State Department Hiring Freeze Had Broad, Significant Impacts, OIG Found
The State Department’s Office of the Inspector General (OIG) released a report this month assessing the impact of a hiring freeze within the department. The report found the freeze to have wide ranging negative impacts, particularly on the Trump administration's long term reform goals. The challenges continued after the freeze was lifted.
The hiring freeze came as a result of an executive order signed in January 2017. While the Office of Management and Budget (OMB) lifted the hiring freeze on April 12, 2017, the State Department opted to continue the freeze until May 2018.
The freeze had a significant impact on on-board staffing levels for eligible family members, which declined by 20.7 percent. The number of civil service employees also declined by 7 percent.
The OIG also critiqued the implementation of the freeze. The report noted, “The Department did not coordinate the hiring freeze with the organizational reform effort, even though Department standards call for integrating strategic goals into major reorganizations of bureaus and offices. Department officials interviewed by OIG said that hiring freeze implementation was generally not coordinated with the organizational reform effort. Instead, separate teams acting independently, with minimal communication between them, conducted the two efforts.”
The report indicates that State Department employees were largely unaware of how the freeze was meant to achieve long-term strategic objectives. As a result, the employees were unaware of the best method to enact staffing reductions to meet overall objectives. In some cases, the report found that staffing reduction actually diminished the department’s ability to achieve long term objectives on issues such as counter-terrorism and border security.
Offices and bureaus within the department expressed similar concerns, with objectives in transitioning to cloud computing and improving the efficiency of the security clearance process being delayed. Offices, bureaus, consulates, and embassies also noted that the internal communication system was inconsistent and reported confusion about which employment categories were subject to the hiring freeze.
Under the executive order and the department policy for the hiring freeze, exemptions could be provided by the secretary’s approval. However, offices, bureaus, consulates, and embassies described a process that was time consuming and frustrating.

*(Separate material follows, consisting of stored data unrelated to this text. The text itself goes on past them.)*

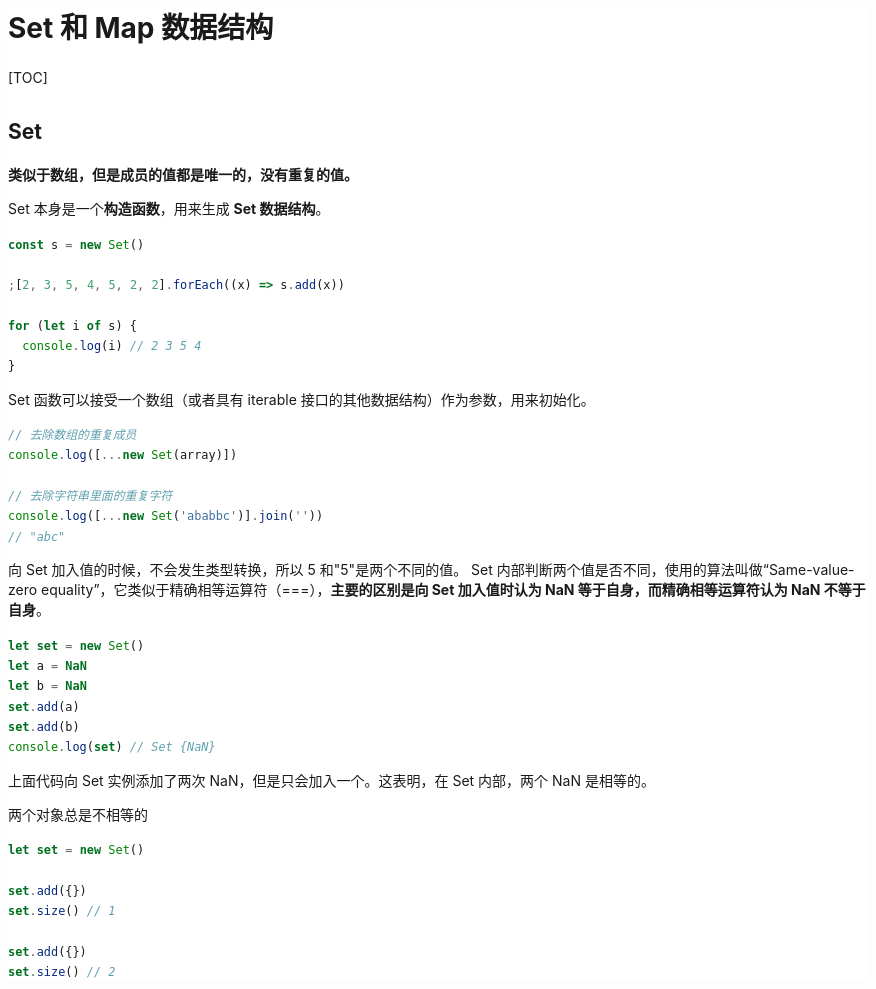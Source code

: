 # Set 和 Map 数据结构

[TOC]

## Set

**类似于数组，但是成员的值都是唯一的，没有重复的值。**

Set 本身是一个**构造函数**，用来生成 **Set 数据结构**。

```js
const s = new Set()

;[2, 3, 5, 4, 5, 2, 2].forEach((x) => s.add(x))

for (let i of s) {
  console.log(i) // 2 3 5 4
}
```

Set 函数可以接受一个数组（或者具有 iterable 接口的其他数据结构）作为参数，用来初始化。

```js
// 去除数组的重复成员
console.log([...new Set(array)])

// 去除字符串里面的重复字符
console.log([...new Set('ababbc')].join(''))
// "abc"
```

向 Set 加入值的时候，不会发生类型转换，所以 5 和"5"是两个不同的值。
Set 内部判断两个值是否不同，使用的算法叫做“Same-value-zero equality”，它类似于精确相等运算符（===），**主要的区别是向 Set 加入值时认为 NaN 等于自身，而精确相等运算符认为 NaN 不等于自身**。

```js
let set = new Set()
let a = NaN
let b = NaN
set.add(a)
set.add(b)
console.log(set) // Set {NaN}
```

上面代码向 Set 实例添加了两次 NaN，但是只会加入一个。这表明，在 Set 内部，两个 NaN 是相等的。

两个对象总是不相等的

```js
let set = new Set()

set.add({})
set.size() // 1

set.add({})
set.size() // 2
```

The OIG investigation found that hiring and staffing levels were still declining after the freeze had been lifted. The department’s Human Resource division predicted it would take roughly two years to fill vacant positions within the department following the freeze.
According to the report, 96 percent of embassies and consulates (139 of 145) and 95 percent of bureaus and offices (35 of 37) that responded to OIG’s surveys reported that the freeze had a somewhat negative or very negative effect on overall operations.
This report comes amidst the Social Security Administration implementing a new hiring freeze last week, which union officials have voiced concerns over.